What the task asks
What you return must match the listing below character for character, minus any pictures.

+ + + + +

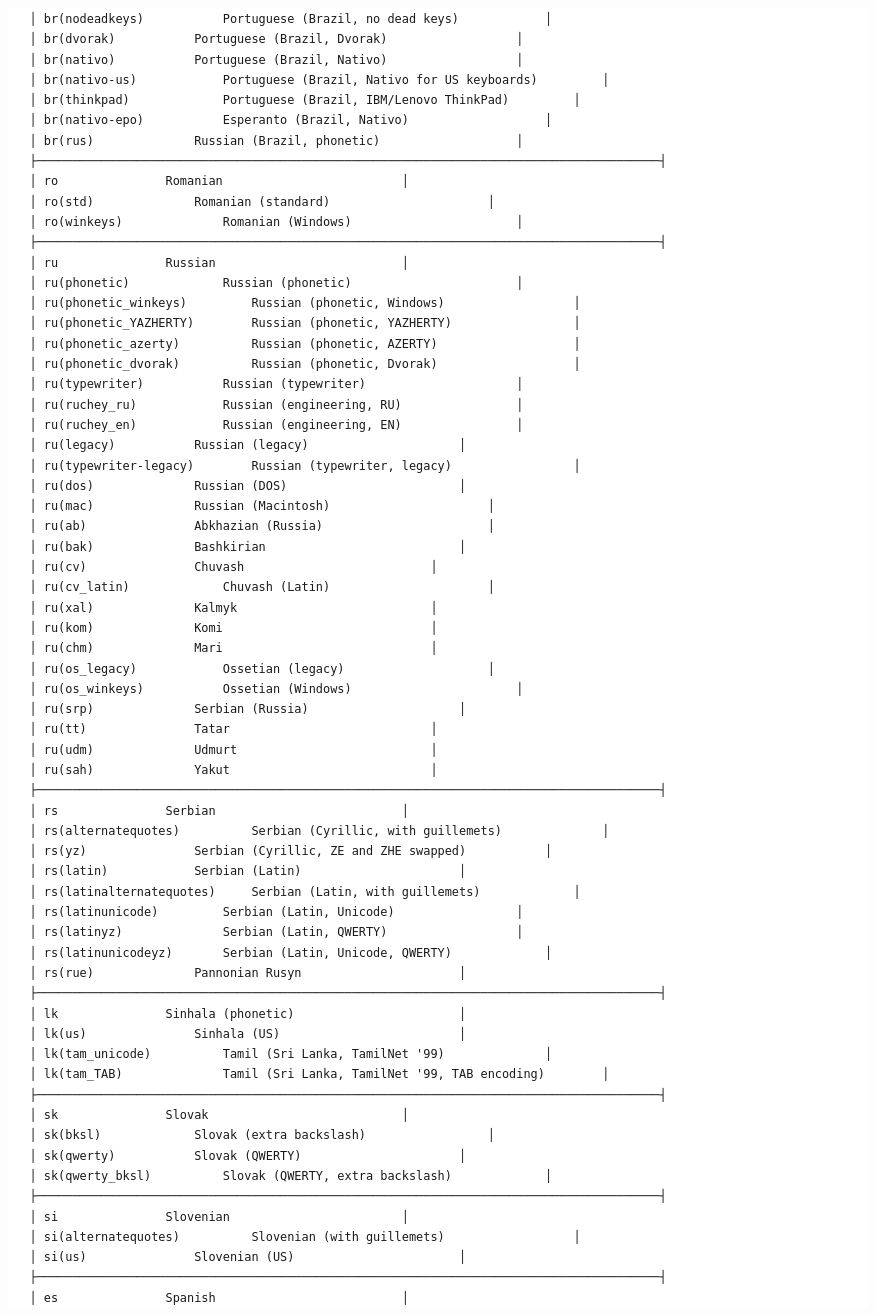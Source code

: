        │ br(nodeadkeys)			  Portuguese (Brazil, no dead keys)		       │
       │ br(dvorak)			  Portuguese (Brazil, Dvorak)			       │
       │ br(nativo)			  Portuguese (Brazil, Nativo)			       │
       │ br(nativo-us)			  Portuguese (Brazil, Nativo for US keyboards)	       │
       │ br(thinkpad)			  Portuguese (Brazil, IBM/Lenovo ThinkPad)	       │
       │ br(nativo-epo)			  Esperanto (Brazil, Nativo)			       │
       │ br(rus)			  Russian (Brazil, phonetic)			       │
       ├───────────────────────────────────────────────────────────────────────────────────────┤
       │ ro				  Romanian					       │
       │ ro(std)			  Romanian (standard)				       │
       │ ro(winkeys)			  Romanian (Windows)				       │
       ├───────────────────────────────────────────────────────────────────────────────────────┤
       │ ru				  Russian					       │
       │ ru(phonetic)			  Russian (phonetic)				       │
       │ ru(phonetic_winkeys)		  Russian (phonetic, Windows)			       │
       │ ru(phonetic_YAZHERTY)		  Russian (phonetic, YAZHERTY)			       │
       │ ru(phonetic_azerty)		  Russian (phonetic, AZERTY)			       │
       │ ru(phonetic_dvorak)		  Russian (phonetic, Dvorak)			       │
       │ ru(typewriter)			  Russian (typewriter)				       │
       │ ru(ruchey_ru)			  Russian (engineering, RU)			       │
       │ ru(ruchey_en)			  Russian (engineering, EN)			       │
       │ ru(legacy)			  Russian (legacy)				       │
       │ ru(typewriter-legacy)		  Russian (typewriter, legacy)			       │
       │ ru(dos)			  Russian (DOS)					       │
       │ ru(mac)			  Russian (Macintosh)				       │
       │ ru(ab)				  Abkhazian (Russia)				       │
       │ ru(bak)			  Bashkirian					       │
       │ ru(cv)				  Chuvash					       │
       │ ru(cv_latin)			  Chuvash (Latin)				       │
       │ ru(xal)			  Kalmyk					       │
       │ ru(kom)			  Komi						       │
       │ ru(chm)			  Mari						       │
       │ ru(os_legacy)			  Ossetian (legacy)				       │
       │ ru(os_winkeys)			  Ossetian (Windows)				       │
       │ ru(srp)			  Serbian (Russia)				       │
       │ ru(tt)				  Tatar						       │
       │ ru(udm)			  Udmurt					       │
       │ ru(sah)			  Yakut						       │
       ├───────────────────────────────────────────────────────────────────────────────────────┤
       │ rs				  Serbian					       │
       │ rs(alternatequotes)		  Serbian (Cyrillic, with guillemets)		       │
       │ rs(yz)				  Serbian (Cyrillic, ZE and ZHE swapped)	       │
       │ rs(latin)			  Serbian (Latin)				       │
       │ rs(latinalternatequotes)	  Serbian (Latin, with guillemets)		       │
       │ rs(latinunicode)		  Serbian (Latin, Unicode)			       │
       │ rs(latinyz)			  Serbian (Latin, QWERTY)			       │
       │ rs(latinunicodeyz)		  Serbian (Latin, Unicode, QWERTY)		       │
       │ rs(rue)			  Pannonian Rusyn				       │
       ├───────────────────────────────────────────────────────────────────────────────────────┤
       │ lk				  Sinhala (phonetic)				       │
       │ lk(us)				  Sinhala (US)					       │
       │ lk(tam_unicode)		  Tamil (Sri Lanka, TamilNet '99)		       │
       │ lk(tam_TAB)			  Tamil (Sri Lanka, TamilNet '99, TAB encoding)	       │
       ├───────────────────────────────────────────────────────────────────────────────────────┤
       │ sk				  Slovak					       │
       │ sk(bksl)			  Slovak (extra backslash)			       │
       │ sk(qwerty)			  Slovak (QWERTY)				       │
       │ sk(qwerty_bksl)		  Slovak (QWERTY, extra backslash)		       │
       ├───────────────────────────────────────────────────────────────────────────────────────┤
       │ si				  Slovenian					       │
       │ si(alternatequotes)		  Slovenian (with guillemets)			       │
       │ si(us)				  Slovenian (US)				       │
       ├───────────────────────────────────────────────────────────────────────────────────────┤
       │ es				  Spanish					       │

+ + + + +

Solved problem
Source code

:        │ br(nodeadkeys)			  Portuguese (Brazil, no dead keys)		       │
       │ br(dvorak)			  Portuguese (Brazil, Dvorak)			       │
       │ br(nativo)			  Portuguese (Brazil, Nativo)			       │
       │ br(nativo-us)			  Portuguese (Brazil, Nativo for US keyboards)	       │
       │ br(thinkpad)			  Portuguese (Brazil, IBM/Lenovo ThinkPad)	       │
       │ br(nativo-epo)			  Esperanto (Brazil, Nativo)			       │
       │ br(rus)			  Russian (Brazil, phonetic)			       │
       ├───────────────────────────────────────────────────────────────────────────────────────┤
       │ ro				  Romanian					       │
       │ ro(std)			  Romanian (standard)				       │
       │ ro(winkeys)			  Romanian (Windows)				       │
       ├───────────────────────────────────────────────────────────────────────────────────────┤
       │ ru				  Russian					       │
       │ ru(phonetic)			  Russian (phonetic)				       │
       │ ru(phonetic_winkeys)		  Russian (phonetic, Windows)			       │
       │ ru(phonetic_YAZHERTY)		  Russian (phonetic, YAZHERTY)			       │
       │ ru(phonetic_azerty)		  Russian (phonetic, AZERTY)			       │
       │ ru(phonetic_dvorak)		  Russian (phonetic, Dvorak)			       │
       │ ru(typewriter)			  Russian (typewriter)				       │
       │ ru(ruchey_ru)			  Russian (engineering, RU)			       │
       │ ru(ruchey_en)			  Russian (engineering, EN)			       │
       │ ru(legacy)			  Russian (legacy)				       │
       │ ru(typewriter-legacy)		  Russian (typewriter, legacy)			       │
       │ ru(dos)			  Russian (DOS)					       │
       │ ru(mac)			  Russian (Macintosh)				       │
       │ ru(ab)				  Abkhazian (Russia)				       │
       │ ru(bak)			  Bashkirian					       │
       │ ru(cv)				  Chuvash					       │
       │ ru(cv_latin)			  Chuvash (Latin)				       │
       │ ru(xal)			  Kalmyk					       │
       │ ru(kom)			  Komi						       │
       │ ru(chm)			  Mari						       │
       │ ru(os_legacy)			  Ossetian (legacy)				       │
       │ ru(os_winkeys)			  Ossetian (Windows)				       │
       │ ru(srp)			  Serbian (Russia)				       │
       │ ru(tt)				  Tatar						       │
       │ ru(udm)			  Udmurt					       │
       │ ru(sah)			  Yakut						       │
       ├───────────────────────────────────────────────────────────────────────────────────────┤
       │ rs				  Serbian					       │
       │ rs(alternatequotes)		  Serbian (Cyrillic, with guillemets)		       │
       │ rs(yz)				  Serbian (Cyrillic, ZE and ZHE swapped)	       │
       │ rs(latin)			  Serbian (Latin)				       │
       │ rs(latinalternatequotes)	  Serbian (Latin, with guillemets)		       │
       │ rs(latinunicode)		  Serbian (Latin, Unicode)			       │
       │ rs(latinyz)			  Serbian (Latin, QWERTY)			       │
       │ rs(latinunicodeyz)		  Serbian (Latin, Unicode, QWERTY)		       │
       │ rs(rue)			  Pannonian Rusyn				       │
       ├───────────────────────────────────────────────────────────────────────────────────────┤
       │ lk				  Sinhala (phonetic)				       │
       │ lk(us)				  Sinhala (US)					       │
       │ lk(tam_unicode)		  Tamil (Sri Lanka, TamilNet '99)		       │
       │ lk(tam_TAB)			  Tamil (Sri Lanka, TamilNet '99, TAB encoding)	       │
       ├───────────────────────────────────────────────────────────────────────────────────────┤
       │ sk				  Slovak					       │
       │ sk(bksl)			  Slovak (extra backslash)			       │
       │ sk(qwerty)			  Slovak (QWERTY)				       │
       │ sk(qwerty_bksl)		  Slovak (QWERTY, extra backslash)		       │
       ├───────────────────────────────────────────────────────────────────────────────────────┤
       │ si				  Slovenian					       │
       │ si(alternatequotes)		  Slovenian (with guillemets)			       │
       │ si(us)				  Slovenian (US)				       │
       ├───────────────────────────────────────────────────────────────────────────────────────┤
       │ es				  Spanish					       │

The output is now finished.